“Bauaa, bolte sab hain lekin vapas koi nahi aata“, said one of the members during the monthly meeting of Chetna Mahila Samiti in response to a promise I made of coming back regularly to meet them, even after my fellowship ends.
As a part of India Fellow’s design, after an intense 21-day induction training concluded at Udaipur, all the fellows headed towards their field organisations. I’m placed at Shramik Bharti, Kanpur and my work/field area is Akbarpur block in Kanpur Dehat, 45 km away from Kanpur city.
The initial days were tough, being in a completely different setup. Also, the Akbarpur team has only three members, all above 45 years of age, with no one in my age group. At times, I struggled to drive energy from my colleagues to keep myself motivated but the stay with a local family in the beginning made things easier. I managed to find a friend in a 16-year old boy whose positive energy used to help me stay pumped up.
Dusk has always been the most depressing part of the day for me. Same was the case here. Surrounded by strangers in a new place, made it mentally difficult for me to spend this part of the day. So, I used to pass this time by recollecting all the community interactions that I’ve had on that particular day. This helped me relax and reflect, in turn soothing my nerves. It also made me realize the level of connection that got built between me and the community members, with each passing day; and the importance they will have for the remaining part of my fellowship.
People in villages around Akbarpur are accustomed to the fellow visits. This area gives a raw picture of that kind of rural India which serves the purpose of learning from the community as well as a scope for rural tourism. Fellows/interns frequently keep coming here, from different institutes/organisations to carry out some sort of research or for an immersion. For enhanced experience, these young people are made to stay in the villages itself. They live with a family for the whole duration. Majority of them face the same problems as those faced by me, but manage to survive the change and start enjoying eventually.
My initial perception was that this transition depends on the flexibility and adaptability level of the fellow but some evolution has taken place in that thought process. The family plays an important role in one’s stay. They try their level best to make them feel at home. In this process, the members of the family and the community make fellows comfortable and start treating them as their own, with certain expectations building up that this relationship will go on forever. A sense of belonging for the fellows gets instilled in the community. Inputs are taken from them on various matters but all this elation of someone new being added in the family lasts only till the fellows’ time duration is over and they leave the village. Someone who didn’t exist for them until a few weeks or months ago and had now become an important part of their life, was probably never going to meet again.
From the stories I’ve heard, last year, two girls from Assam had come here for research work. They stayed for 2 months, in the same village with two different families. During their stay, the bond between the girls and the villagers had become so strong that when they were leaving, the whole village cried.
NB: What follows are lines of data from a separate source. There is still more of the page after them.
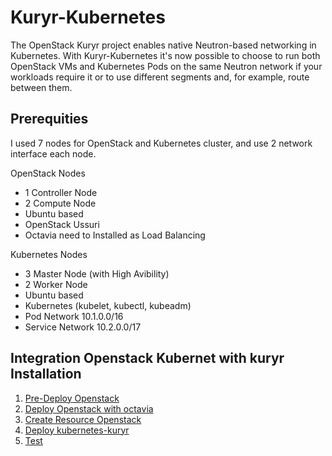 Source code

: # Kuryr-Kubernetes

The OpenStack Kuryr project enables native Neutron-based networking in Kubernetes. With Kuryr-Kubernetes it's now possible to choose to run both OpenStack VMs and Kubernetes Pods on the same Neutron network if your workloads require it or to use different segments and, for example, route between them.

## Prerequities
I used 7 nodes for OpenStack and Kubernetes cluster, and use 2 network interface each node.

OpenStack Nodes
 - 1 Controller Node
 - 2 Compute Node
 - Ubuntu based
 - OpenStack Ussuri
 - Octavia need to Installed as Load Balancing

Kubernetes Nodes
 - 3 Master Node (with High Avibility)
 - 2 Worker Node
 - Ubuntu based
 - Kubernetes (kubelet, kubectl, kubeadm)
 - Pod Network 10.1.0.0/16
 - Service Network 10.2.0.0/17

## Integration Openstack Kubernet with kuryr Installation

1. [Pre-Deploy Openstack](https://github.com/pahrialms-tech/integrate-openstack-kube/blob/main/openstack/preparation.md) 
2. [Deploy Openstack with octavia](https://github.com/pahrialms-tech/integrate-openstack-kube/blob/main/openstack/install-openstack-with-octavia.md) 
3. [Create Resource Openstack](https://github.com/pahrialms-tech/integrate-openstack-kube/blob/main/openstack/create-resource-openstack.md)
4. [Deploy kubernetes-kuryr](https://github.com/pahrialms-tech/integrate-openstack-kube/blob/main/kube-kuryr/install-kubernet-kuryr.md)
5. [Test](https://github.com/pahrialms-tech/integrate-openstack-kube/blob/main/kube-kuryr/testing.md)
The host families were so disheartened that they asked the organisation to not send more such people to stay, as the separation was something they cannot deal with. Those girls were the last two fellows they hosted.
“It was a sad realization that we will never get to meet them again despite the assurances given by the girls.”, said one of the host ladies.
Recently, I also saw a few such visits. Two interns from IIM Bangalore came here for a week, to understand the rural areas better and to observe the issues. Their stay was arranged in a village called Jarailapurva. Initially, they were a bit restless because of the sudden shift from the urban lifestyle of a metro city to the rural lifestyle here. Their discomfort was clearly visible but they didn’t give up. The first two days were challenging for them but then I noticed that there was a sudden shift in their body language as well as the confidence level. The family may have helped, which is delightful. Even after they left, one of them received three phone calls from the family to check if they are fine and reached back safe.
“Even I didn’t expect this level of attachment in just a week”, said the intern.
This kind of relationship and the emotions involved have left me intrigued. Maybe, I will have to wait for a year to experience the bond that gets build between us. Will I come back after the fellowship gets over, to meet all of them? Even, I don’t know it, yet!